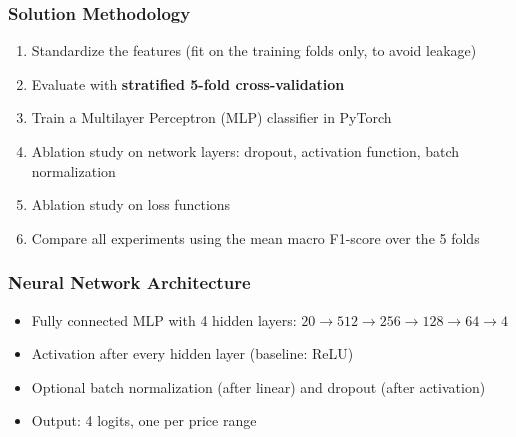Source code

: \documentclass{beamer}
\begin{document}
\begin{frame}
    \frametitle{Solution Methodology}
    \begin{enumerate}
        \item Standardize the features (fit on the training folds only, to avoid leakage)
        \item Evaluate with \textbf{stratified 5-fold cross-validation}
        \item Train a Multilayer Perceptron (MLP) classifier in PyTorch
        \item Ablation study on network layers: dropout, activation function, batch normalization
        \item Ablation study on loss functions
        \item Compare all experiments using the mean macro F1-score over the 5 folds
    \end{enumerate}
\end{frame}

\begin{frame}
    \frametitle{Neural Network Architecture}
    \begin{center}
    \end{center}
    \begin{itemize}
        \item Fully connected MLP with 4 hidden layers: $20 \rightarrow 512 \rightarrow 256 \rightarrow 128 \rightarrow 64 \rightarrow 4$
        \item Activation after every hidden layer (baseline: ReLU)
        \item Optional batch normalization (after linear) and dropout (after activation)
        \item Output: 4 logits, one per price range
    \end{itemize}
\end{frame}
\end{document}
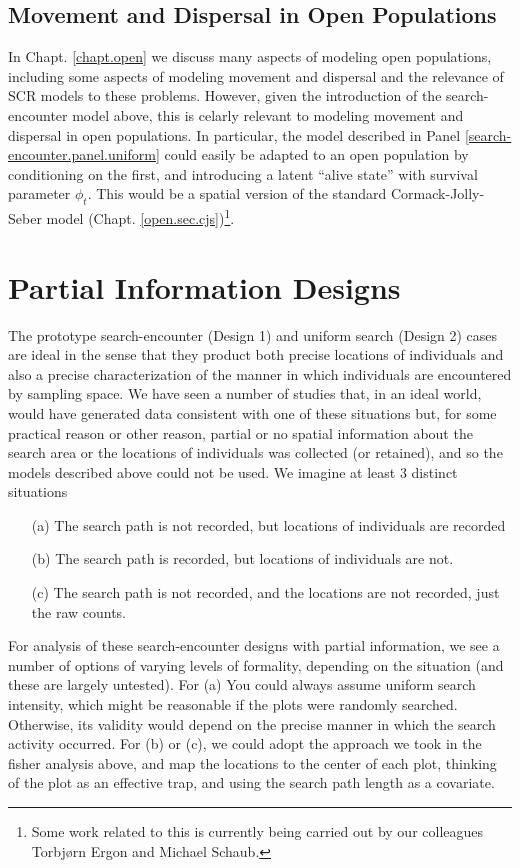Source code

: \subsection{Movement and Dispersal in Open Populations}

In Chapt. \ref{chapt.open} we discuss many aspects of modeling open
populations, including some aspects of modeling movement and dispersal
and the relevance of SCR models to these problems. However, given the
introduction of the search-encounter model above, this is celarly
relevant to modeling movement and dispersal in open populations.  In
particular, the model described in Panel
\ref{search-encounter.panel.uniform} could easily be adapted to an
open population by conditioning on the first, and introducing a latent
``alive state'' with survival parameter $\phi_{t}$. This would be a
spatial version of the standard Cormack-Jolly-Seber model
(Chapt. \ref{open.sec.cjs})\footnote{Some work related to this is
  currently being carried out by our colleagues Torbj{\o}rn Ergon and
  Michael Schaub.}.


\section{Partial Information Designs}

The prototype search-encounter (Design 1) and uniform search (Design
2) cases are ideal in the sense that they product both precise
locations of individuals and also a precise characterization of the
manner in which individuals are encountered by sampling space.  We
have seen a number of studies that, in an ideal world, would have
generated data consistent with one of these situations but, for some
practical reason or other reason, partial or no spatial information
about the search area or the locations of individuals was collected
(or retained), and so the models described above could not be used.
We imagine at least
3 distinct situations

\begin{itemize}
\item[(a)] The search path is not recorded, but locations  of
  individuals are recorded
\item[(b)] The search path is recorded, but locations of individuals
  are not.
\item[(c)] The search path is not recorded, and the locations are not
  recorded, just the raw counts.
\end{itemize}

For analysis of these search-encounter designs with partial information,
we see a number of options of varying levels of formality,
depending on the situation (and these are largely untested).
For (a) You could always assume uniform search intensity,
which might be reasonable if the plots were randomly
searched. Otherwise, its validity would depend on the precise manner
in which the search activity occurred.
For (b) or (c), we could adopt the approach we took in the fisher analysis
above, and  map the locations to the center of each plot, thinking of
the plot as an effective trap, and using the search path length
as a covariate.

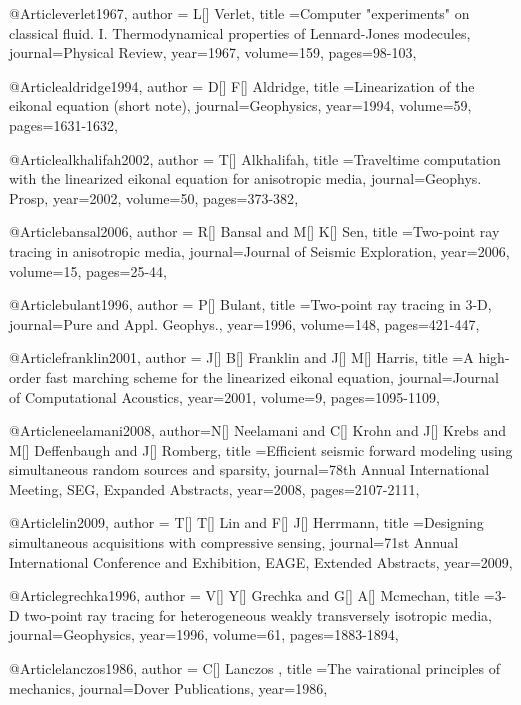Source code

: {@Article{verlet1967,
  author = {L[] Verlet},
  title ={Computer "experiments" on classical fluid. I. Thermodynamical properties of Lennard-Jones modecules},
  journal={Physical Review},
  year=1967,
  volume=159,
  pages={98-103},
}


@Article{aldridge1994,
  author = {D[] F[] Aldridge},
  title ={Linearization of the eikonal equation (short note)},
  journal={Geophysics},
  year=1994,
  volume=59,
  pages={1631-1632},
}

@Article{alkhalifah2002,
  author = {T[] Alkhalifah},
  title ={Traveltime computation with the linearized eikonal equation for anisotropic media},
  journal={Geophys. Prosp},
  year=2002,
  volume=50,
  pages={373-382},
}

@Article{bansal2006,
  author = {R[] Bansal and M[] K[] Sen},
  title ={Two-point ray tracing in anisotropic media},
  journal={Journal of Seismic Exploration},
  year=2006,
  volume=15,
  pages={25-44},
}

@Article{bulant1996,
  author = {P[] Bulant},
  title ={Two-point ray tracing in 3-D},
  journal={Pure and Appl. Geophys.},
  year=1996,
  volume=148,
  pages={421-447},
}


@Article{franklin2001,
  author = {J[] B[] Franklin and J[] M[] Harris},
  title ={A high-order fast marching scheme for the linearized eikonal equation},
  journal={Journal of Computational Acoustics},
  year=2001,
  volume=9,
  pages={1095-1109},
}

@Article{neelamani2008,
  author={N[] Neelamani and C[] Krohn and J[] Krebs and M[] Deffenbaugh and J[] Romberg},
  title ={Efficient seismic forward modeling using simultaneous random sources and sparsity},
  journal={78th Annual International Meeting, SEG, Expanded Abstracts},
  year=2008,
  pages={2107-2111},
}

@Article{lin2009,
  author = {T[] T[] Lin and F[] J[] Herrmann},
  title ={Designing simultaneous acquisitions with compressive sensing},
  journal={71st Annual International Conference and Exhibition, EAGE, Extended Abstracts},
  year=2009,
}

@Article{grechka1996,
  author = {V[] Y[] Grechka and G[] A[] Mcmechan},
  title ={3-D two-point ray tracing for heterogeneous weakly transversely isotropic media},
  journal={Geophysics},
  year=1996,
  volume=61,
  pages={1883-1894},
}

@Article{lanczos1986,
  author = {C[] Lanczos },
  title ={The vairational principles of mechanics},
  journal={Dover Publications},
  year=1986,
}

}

Work task ▸ Return every line from the entries above that contains the word "Chapt".

Exercise answer ▸
In Chapt. \ref{chapt.open} we discuss many aspects of modeling open
(Chapt. \ref{open.sec.cjs})\footnote{Some work related to this is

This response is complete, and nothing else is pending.